SASMAP-Development of tools and techniques to Survey, Assess, Stabilise, Monitor and Preserve underwater archaeological sites
Funding: ENV.2012.6.2-6, FP7, European Union
SASMAP’s purpose was to develop new technologies and best practices in order to locate, assess and manage Europe’s underwater cultural heritage in a more effective way than is possible today. SASMAP will take holistic- and process- based approaches to investigate underwater environments and the archaeological sites contained therein.
SASMAP benefited the management of underwater cultural heritage in Europe and in the rest of the world by providing valuable tools to plan the preservation of offshore archaeological sites and their contents in accordance with both the Treaty of Valletta (1992) and research driven investigations. The need for SASMAP was based on the results from previous and current EU initiatives, the networks resulting from these projects and on-going research at the consortium’s institutions. Within SASMAP a holistic approach was taken to locating, assessing, monitoring, and safeguarding underwater cultural heritage.
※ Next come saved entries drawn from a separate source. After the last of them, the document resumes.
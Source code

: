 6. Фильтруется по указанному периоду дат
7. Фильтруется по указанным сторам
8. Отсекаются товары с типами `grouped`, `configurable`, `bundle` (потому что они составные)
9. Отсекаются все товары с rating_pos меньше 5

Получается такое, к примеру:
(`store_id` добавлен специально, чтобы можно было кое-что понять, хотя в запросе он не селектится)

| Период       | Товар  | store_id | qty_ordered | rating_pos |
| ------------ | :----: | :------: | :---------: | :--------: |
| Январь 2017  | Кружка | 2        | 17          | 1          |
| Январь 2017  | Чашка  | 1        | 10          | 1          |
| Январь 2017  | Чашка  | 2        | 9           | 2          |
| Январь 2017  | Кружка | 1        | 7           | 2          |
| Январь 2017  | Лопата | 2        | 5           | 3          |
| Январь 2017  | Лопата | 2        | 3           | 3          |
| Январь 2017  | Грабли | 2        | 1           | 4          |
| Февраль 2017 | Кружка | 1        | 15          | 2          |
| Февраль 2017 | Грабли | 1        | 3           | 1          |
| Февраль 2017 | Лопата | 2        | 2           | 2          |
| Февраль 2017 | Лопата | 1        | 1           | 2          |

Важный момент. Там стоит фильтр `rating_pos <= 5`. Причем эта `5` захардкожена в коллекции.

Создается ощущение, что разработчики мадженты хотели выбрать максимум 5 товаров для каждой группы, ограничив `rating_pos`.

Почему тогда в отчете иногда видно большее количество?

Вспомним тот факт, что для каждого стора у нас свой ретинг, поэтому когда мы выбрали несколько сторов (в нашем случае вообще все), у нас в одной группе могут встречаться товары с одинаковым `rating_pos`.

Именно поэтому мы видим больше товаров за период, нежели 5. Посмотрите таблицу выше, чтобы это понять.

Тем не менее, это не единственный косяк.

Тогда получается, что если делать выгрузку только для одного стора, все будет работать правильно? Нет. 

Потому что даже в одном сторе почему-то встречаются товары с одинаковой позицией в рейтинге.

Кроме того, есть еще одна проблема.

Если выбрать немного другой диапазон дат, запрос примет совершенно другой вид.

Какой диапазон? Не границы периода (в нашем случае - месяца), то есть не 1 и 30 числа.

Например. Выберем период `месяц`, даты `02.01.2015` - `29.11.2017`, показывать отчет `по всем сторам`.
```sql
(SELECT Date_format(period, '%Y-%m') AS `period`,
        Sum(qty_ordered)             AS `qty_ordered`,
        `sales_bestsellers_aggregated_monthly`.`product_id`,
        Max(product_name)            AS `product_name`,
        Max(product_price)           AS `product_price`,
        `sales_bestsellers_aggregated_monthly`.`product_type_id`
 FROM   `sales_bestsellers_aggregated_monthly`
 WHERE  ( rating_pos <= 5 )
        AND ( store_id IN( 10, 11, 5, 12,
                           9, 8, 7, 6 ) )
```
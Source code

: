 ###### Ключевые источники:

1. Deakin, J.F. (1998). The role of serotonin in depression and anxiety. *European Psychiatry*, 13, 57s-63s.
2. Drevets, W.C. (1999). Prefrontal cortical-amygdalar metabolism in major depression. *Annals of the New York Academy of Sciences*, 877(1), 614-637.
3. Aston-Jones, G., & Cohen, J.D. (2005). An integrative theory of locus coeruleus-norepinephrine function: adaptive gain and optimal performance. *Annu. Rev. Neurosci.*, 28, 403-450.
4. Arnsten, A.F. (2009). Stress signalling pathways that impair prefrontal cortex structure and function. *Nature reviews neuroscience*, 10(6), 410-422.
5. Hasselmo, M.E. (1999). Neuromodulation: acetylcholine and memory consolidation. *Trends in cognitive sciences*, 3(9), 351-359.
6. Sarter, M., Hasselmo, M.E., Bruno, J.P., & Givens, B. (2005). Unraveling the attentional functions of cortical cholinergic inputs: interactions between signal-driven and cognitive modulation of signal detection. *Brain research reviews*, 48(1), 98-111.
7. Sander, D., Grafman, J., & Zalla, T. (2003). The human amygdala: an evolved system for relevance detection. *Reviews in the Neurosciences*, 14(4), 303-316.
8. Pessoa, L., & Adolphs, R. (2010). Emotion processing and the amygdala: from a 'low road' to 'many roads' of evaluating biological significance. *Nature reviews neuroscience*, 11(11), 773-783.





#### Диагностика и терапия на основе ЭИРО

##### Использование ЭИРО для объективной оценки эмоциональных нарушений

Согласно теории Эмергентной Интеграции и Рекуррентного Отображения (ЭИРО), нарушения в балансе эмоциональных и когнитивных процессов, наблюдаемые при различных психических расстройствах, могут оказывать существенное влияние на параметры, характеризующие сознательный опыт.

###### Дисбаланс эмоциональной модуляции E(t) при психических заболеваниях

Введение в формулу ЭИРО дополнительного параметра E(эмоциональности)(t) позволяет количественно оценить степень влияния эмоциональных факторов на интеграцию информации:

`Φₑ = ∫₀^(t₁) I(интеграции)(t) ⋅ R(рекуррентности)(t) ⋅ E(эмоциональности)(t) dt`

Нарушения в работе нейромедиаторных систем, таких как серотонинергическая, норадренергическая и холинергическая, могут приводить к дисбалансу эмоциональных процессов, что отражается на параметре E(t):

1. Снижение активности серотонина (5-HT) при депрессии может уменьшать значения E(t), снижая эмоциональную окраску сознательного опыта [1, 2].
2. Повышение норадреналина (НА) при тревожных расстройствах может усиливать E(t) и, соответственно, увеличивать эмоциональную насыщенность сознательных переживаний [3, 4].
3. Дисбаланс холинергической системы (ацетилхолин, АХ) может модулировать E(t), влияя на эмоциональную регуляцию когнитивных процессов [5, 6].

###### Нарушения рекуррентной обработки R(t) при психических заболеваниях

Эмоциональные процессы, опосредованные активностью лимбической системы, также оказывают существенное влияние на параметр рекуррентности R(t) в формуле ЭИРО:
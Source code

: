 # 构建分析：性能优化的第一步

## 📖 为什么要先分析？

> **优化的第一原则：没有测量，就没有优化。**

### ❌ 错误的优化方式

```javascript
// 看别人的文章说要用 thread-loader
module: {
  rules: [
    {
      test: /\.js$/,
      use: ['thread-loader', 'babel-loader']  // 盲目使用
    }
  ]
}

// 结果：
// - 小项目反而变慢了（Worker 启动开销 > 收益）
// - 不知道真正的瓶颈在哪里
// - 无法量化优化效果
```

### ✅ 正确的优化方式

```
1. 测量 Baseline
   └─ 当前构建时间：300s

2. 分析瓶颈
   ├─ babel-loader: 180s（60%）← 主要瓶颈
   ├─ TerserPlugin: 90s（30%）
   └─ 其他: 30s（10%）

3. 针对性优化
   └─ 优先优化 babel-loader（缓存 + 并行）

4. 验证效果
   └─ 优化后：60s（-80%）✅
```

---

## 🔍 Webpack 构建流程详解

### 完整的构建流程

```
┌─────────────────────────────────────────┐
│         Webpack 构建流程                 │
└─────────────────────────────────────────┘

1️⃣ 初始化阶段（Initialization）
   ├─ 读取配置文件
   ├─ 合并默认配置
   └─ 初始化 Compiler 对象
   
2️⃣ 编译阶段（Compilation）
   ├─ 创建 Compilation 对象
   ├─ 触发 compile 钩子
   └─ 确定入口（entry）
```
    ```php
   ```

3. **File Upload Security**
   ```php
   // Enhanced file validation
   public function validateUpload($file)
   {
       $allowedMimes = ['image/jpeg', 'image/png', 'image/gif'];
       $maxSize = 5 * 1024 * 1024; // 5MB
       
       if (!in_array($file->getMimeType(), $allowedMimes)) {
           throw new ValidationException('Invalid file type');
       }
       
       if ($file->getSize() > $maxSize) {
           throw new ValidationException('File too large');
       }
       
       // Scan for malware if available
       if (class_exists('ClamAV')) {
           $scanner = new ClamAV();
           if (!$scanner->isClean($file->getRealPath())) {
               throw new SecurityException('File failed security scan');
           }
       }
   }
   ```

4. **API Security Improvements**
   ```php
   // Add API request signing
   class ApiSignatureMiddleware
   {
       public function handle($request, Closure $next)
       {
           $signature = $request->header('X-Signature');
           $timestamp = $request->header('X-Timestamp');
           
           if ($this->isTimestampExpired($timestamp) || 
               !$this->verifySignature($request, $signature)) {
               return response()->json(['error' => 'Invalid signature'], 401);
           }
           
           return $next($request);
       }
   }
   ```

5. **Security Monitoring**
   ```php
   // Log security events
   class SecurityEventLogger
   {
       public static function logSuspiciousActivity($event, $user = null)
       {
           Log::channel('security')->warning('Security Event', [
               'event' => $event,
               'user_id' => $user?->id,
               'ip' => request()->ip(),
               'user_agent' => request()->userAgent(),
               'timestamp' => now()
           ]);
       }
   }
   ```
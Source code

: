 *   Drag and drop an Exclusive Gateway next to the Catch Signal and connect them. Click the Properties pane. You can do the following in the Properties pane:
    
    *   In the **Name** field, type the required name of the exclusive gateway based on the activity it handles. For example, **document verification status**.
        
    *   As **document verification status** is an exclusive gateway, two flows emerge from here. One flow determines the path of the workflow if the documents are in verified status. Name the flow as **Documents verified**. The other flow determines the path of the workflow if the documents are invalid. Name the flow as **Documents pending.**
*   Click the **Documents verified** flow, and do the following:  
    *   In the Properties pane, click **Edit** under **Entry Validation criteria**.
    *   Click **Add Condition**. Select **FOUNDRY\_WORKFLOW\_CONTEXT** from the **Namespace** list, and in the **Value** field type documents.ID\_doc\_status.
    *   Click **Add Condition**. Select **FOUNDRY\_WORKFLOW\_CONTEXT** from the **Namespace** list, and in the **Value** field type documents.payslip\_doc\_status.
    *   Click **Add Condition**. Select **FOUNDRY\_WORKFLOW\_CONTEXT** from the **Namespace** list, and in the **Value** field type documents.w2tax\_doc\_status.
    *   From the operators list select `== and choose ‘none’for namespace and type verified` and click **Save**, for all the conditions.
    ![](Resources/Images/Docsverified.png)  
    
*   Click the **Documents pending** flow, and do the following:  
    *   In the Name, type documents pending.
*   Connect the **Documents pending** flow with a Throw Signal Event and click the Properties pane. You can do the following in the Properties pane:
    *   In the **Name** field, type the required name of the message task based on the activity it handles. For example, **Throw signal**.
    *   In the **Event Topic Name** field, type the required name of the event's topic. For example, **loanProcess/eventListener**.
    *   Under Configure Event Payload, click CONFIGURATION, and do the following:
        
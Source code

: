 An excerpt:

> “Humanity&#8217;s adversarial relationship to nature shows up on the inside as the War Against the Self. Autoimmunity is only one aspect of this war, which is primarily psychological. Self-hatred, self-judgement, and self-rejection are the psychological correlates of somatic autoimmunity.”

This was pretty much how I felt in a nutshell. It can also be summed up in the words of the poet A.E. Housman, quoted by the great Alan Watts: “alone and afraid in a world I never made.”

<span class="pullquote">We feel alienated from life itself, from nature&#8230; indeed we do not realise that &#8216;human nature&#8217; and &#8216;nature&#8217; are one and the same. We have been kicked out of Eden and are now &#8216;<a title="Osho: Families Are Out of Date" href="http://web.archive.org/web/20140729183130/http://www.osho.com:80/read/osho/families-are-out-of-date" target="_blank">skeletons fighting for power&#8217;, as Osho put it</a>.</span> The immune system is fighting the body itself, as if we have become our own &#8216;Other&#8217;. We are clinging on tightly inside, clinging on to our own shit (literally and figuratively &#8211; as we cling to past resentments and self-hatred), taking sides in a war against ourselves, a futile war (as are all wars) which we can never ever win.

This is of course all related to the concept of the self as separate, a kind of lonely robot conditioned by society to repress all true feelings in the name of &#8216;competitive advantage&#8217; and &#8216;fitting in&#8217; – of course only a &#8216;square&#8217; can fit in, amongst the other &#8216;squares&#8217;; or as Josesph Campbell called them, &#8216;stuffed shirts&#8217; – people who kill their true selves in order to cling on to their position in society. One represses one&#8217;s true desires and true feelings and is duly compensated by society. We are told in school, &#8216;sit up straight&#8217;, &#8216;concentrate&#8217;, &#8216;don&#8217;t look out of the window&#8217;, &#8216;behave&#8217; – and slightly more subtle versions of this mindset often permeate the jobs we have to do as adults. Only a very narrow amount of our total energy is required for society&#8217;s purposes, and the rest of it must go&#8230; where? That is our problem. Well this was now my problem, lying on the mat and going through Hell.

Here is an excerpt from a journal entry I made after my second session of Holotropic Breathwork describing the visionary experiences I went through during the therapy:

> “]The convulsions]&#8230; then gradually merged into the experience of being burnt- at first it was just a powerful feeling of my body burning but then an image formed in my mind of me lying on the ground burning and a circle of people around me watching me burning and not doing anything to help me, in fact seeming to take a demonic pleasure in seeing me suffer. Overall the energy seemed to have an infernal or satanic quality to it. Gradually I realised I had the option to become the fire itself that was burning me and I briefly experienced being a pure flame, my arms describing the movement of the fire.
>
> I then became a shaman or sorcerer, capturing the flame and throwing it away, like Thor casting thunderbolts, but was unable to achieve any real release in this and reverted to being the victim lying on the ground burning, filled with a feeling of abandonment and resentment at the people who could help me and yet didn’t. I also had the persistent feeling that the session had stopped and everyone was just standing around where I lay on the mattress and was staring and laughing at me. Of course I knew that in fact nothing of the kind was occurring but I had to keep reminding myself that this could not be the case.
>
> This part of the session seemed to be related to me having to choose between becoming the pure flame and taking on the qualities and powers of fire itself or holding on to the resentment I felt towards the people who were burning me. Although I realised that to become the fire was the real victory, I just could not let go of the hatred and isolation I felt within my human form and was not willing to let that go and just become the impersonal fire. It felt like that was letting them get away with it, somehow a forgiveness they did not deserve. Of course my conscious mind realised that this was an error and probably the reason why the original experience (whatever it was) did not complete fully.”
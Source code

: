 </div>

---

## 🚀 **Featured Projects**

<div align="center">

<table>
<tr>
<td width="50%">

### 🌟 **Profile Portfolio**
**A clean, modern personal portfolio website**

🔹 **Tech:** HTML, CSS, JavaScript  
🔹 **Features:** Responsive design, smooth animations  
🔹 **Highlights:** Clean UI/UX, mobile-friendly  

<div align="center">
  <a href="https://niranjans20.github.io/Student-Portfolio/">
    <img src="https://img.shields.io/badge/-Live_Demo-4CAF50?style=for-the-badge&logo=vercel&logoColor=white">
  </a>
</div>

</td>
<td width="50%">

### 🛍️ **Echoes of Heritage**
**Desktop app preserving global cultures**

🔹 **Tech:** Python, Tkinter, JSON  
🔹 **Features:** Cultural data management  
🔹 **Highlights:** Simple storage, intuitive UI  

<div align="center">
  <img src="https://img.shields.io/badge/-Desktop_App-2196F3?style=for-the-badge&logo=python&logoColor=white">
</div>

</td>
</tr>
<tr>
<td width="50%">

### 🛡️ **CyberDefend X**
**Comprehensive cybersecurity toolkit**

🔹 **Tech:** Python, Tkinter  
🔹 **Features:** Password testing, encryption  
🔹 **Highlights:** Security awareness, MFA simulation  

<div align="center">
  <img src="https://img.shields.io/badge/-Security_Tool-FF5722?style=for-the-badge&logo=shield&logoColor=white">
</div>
This involved developing and utilising tools and technologies to allow “down-scaling” from the large scale regional level, moving on to the local site level and finally to the individual components of a site. Results obtained from the down-scaling approach at the proposed study areas showed the effectiveness of such an approach for locating and detailed mapping of archaeological sites and their preservation potential. The end results of this approach was used to develop a plan for assessing archaeological sites in European waters. From a management point of view this is an up-scaling approach to planning (bottom up). All information and experiences obtained during the course of the project were utilised to enhance and develop existing legislation and best practice for mapping and preserving Europe’s underwater and coastal heritage.
Surveying and monitoring archaeological sites is a prerequisite for the assessment of physical and geochemical stability. Remote sensing techniques are one of the most cost effective tools for regional scanning of the seabed surface sediments and morphology by full or semi-automated classification based on reflectivity index. On underwater sites, side scan sonar, subbottom profilers, magnetometers, and single and multibeam echosounders have been used to locate and map archaeological sites both on and within the seabed for many years. One of the significant strengths of the SASMAP project was building on existing technologies.